■ REQUIRED ACTION
Where a line of the entries holds the string "transformations", copy that line.
── PROVIDED DATA
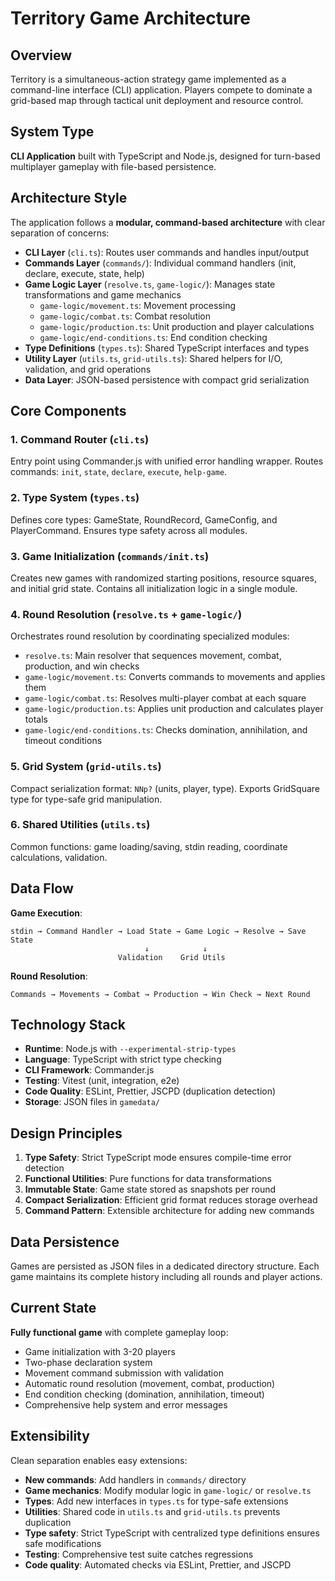 # Territory Game Architecture

## Overview

Territory is a simultaneous-action strategy game implemented as a command-line interface (CLI) application. Players compete to dominate a grid-based map through tactical unit deployment and resource control.

## System Type

**CLI Application** built with TypeScript and Node.js, designed for turn-based multiplayer gameplay with file-based persistence.

## Architecture Style

The application follows a **modular, command-based architecture** with clear separation of concerns:

- **CLI Layer** (`cli.ts`): Routes user commands and handles input/output
- **Commands Layer** (`commands/`): Individual command handlers (init, declare, execute, state, help)
- **Game Logic Layer** (`resolve.ts`, `game-logic/`): Manages state transformations and game mechanics
  - `game-logic/movement.ts`: Movement processing
  - `game-logic/combat.ts`: Combat resolution
  - `game-logic/production.ts`: Unit production and player calculations
  - `game-logic/end-conditions.ts`: End condition checking
- **Type Definitions** (`types.ts`): Shared TypeScript interfaces and types
- **Utility Layer** (`utils.ts`, `grid-utils.ts`): Shared helpers for I/O, validation, and grid operations
- **Data Layer**: JSON-based persistence with compact grid serialization

## Core Components

### 1. Command Router (`cli.ts`)
Entry point using Commander.js with unified error handling wrapper. Routes commands: `init`, `state`, `declare`, `execute`, `help-game`.

### 2. Type System (`types.ts`)
Defines core types: GameState, RoundRecord, GameConfig, and PlayerCommand. Ensures type safety across all modules.

### 3. Game Initialization (`commands/init.ts`)
Creates new games with randomized starting positions, resource squares, and initial grid state. Contains all initialization logic in a single module.

### 4. Round Resolution (`resolve.ts` + `game-logic/`)
Orchestrates round resolution by coordinating specialized modules:
- `resolve.ts`: Main resolver that sequences movement, combat, production, and win checks
- `game-logic/movement.ts`: Converts commands to movements and applies them
- `game-logic/combat.ts`: Resolves multi-player combat at each square
- `game-logic/production.ts`: Applies unit production and calculates player totals
- `game-logic/end-conditions.ts`: Checks domination, annihilation, and timeout conditions

### 5. Grid System (`grid-utils.ts`)
Compact serialization format: `NNp?` (units, player, type). Exports GridSquare type for type-safe grid manipulation.

### 6. Shared Utilities (`utils.ts`)
Common functions: game loading/saving, stdin reading, coordinate calculations, validation.

## Data Flow

**Game Execution**:
```
stdin → Command Handler → Load State → Game Logic → Resolve → Save State
                              ↓            ↓
                        Validation    Grid Utils
```

**Round Resolution**:
```
Commands → Movements → Combat → Production → Win Check → Next Round
```

## Technology Stack

- **Runtime**: Node.js with `--experimental-strip-types`
- **Language**: TypeScript with strict type checking
- **CLI Framework**: Commander.js
- **Testing**: Vitest (unit, integration, e2e)
- **Code Quality**: ESLint, Prettier, JSCPD (duplication detection)
- **Storage**: JSON files in `gamedata/`

## Design Principles

1. **Type Safety**: Strict TypeScript mode ensures compile-time error detection
2. **Functional Utilities**: Pure functions for data transformations
3. **Immutable State**: Game state stored as snapshots per round
4. **Compact Serialization**: Efficient grid format reduces storage overhead
5. **Command Pattern**: Extensible architecture for adding new commands

## Data Persistence

Games are persisted as JSON files in a dedicated directory structure. Each game maintains its complete history including all rounds and player actions.

## Current State

**Fully functional game** with complete gameplay loop:
- Game initialization with 3-20 players
- Two-phase declaration system
- Movement command submission with validation
- Automatic round resolution (movement, combat, production)
- End condition checking (domination, annihilation, timeout)
- Comprehensive help system and error messages

## Extensibility

Clean separation enables easy extensions:
- **New commands**: Add handlers in `commands/` directory
- **Game mechanics**: Modify modular logic in `game-logic/` or `resolve.ts`
- **Types**: Add new interfaces in `types.ts` for type-safe extensions
- **Utilities**: Shared code in `utils.ts` and `grid-utils.ts` prevents duplication
- **Type safety**: Strict TypeScript with centralized type definitions ensures safe modifications
- **Testing**: Comprehensive test suite catches regressions
- **Code quality**: Automated checks via ESLint, Prettier, and JSCPD

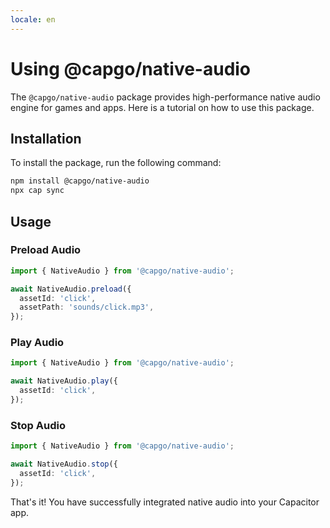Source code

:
 ```yaml
---
locale: en
---
```

# Using @capgo/native-audio

The `@capgo/native-audio` package provides high-performance native audio engine for games and apps. Here is a tutorial on how to use this package.

## Installation

To install the package, run the following command:

```bash
npm install @capgo/native-audio
npx cap sync
```

## Usage

### Preload Audio

```typescript
import { NativeAudio } from '@capgo/native-audio';

await NativeAudio.preload({
  assetId: 'click',
  assetPath: 'sounds/click.mp3',
});
```

### Play Audio

```typescript
import { NativeAudio } from '@capgo/native-audio';

await NativeAudio.play({
  assetId: 'click',
});
```

### Stop Audio

```typescript
import { NativeAudio } from '@capgo/native-audio';

await NativeAudio.stop({
  assetId: 'click',
});
```

That's it! You have successfully integrated native audio into your Capacitor app.
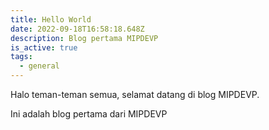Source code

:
 ```yaml
---
title: Hello World
date: 2022-09-18T16:58:18.648Z
description: Blog pertama MIPDEVP
is_active: true
tags:
  - general
---
```

Halo teman-teman semua, selamat datang di blog MIPDEVP.

Ini adalah blog pertama dari MIPDEVP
────
■ YOUR RESPONSE
- **Game Logic Layer** (`resolve.ts`, `game-logic/`): Manages state transformations and game mechanics
2. **Functional Utilities**: Pure functions for data transformations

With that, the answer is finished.